Your objective
Keep only those lines of the records that include the string "chosen".

Exercise data
# # #
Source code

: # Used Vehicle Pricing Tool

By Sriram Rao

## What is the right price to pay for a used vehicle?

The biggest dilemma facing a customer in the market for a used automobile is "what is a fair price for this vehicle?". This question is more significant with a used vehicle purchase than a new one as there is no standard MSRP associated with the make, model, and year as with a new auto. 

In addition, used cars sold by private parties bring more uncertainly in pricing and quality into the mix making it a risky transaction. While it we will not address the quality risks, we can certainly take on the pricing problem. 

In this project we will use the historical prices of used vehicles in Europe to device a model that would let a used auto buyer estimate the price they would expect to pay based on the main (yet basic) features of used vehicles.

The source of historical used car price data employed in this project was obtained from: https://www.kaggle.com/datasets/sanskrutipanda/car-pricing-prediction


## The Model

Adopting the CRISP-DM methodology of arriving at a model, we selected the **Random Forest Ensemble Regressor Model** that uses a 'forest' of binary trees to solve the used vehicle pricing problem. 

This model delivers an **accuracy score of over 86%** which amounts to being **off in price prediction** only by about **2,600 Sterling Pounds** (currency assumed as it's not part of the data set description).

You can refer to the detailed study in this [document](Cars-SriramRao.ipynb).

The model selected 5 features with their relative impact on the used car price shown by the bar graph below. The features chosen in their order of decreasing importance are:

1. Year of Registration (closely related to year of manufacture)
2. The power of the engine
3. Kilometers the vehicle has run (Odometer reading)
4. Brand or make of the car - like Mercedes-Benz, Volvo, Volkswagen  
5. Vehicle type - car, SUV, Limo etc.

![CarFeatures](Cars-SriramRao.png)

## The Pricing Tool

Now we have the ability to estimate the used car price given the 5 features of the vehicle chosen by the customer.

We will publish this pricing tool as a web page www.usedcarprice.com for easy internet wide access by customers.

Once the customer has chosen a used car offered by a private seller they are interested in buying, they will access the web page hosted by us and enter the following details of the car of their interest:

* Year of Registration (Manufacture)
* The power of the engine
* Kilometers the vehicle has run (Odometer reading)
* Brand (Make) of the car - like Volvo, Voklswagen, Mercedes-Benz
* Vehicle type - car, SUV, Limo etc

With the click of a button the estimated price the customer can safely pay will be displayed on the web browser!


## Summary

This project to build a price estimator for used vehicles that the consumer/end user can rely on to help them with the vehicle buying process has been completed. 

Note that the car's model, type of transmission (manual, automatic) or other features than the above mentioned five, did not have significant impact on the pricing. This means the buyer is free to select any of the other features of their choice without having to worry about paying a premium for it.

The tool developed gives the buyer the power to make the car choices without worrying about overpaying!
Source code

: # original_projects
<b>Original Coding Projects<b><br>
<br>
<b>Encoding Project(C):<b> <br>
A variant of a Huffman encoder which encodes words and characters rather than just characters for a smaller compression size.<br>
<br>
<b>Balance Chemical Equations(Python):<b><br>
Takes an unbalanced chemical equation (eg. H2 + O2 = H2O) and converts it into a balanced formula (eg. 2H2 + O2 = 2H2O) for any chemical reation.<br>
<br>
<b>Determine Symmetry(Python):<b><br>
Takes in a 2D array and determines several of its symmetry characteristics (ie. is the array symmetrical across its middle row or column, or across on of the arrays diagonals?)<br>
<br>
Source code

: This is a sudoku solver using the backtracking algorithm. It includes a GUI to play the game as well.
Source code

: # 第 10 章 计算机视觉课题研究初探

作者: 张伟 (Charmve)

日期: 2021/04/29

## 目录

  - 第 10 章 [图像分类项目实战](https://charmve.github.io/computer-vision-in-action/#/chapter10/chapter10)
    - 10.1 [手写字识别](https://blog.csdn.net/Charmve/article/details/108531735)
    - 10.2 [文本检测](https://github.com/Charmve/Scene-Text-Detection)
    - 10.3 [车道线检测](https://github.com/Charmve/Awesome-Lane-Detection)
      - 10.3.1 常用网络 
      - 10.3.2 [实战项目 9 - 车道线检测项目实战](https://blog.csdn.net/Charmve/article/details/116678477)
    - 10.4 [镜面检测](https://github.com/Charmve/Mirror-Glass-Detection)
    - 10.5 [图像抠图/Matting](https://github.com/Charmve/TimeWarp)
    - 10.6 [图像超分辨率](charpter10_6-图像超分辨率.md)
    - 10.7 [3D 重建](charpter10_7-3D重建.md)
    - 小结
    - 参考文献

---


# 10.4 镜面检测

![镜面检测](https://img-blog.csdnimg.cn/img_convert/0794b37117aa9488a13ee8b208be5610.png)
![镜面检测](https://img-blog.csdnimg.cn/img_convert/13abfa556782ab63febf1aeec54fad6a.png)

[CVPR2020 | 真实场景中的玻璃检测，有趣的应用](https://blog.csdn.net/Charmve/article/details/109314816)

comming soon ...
# # #
Answer area
The model selected 5 features with their relative impact on the used car price shown by the bar graph below. The features chosen in their order of decreasing importance are:
Now we have the ability to estimate the used car price given the 5 features of the vehicle chosen by the customer.
Once the customer has chosen a used car offered by a private seller they are interested in buying, they will access the web page hosted by us and enter the following details of the car of their interest:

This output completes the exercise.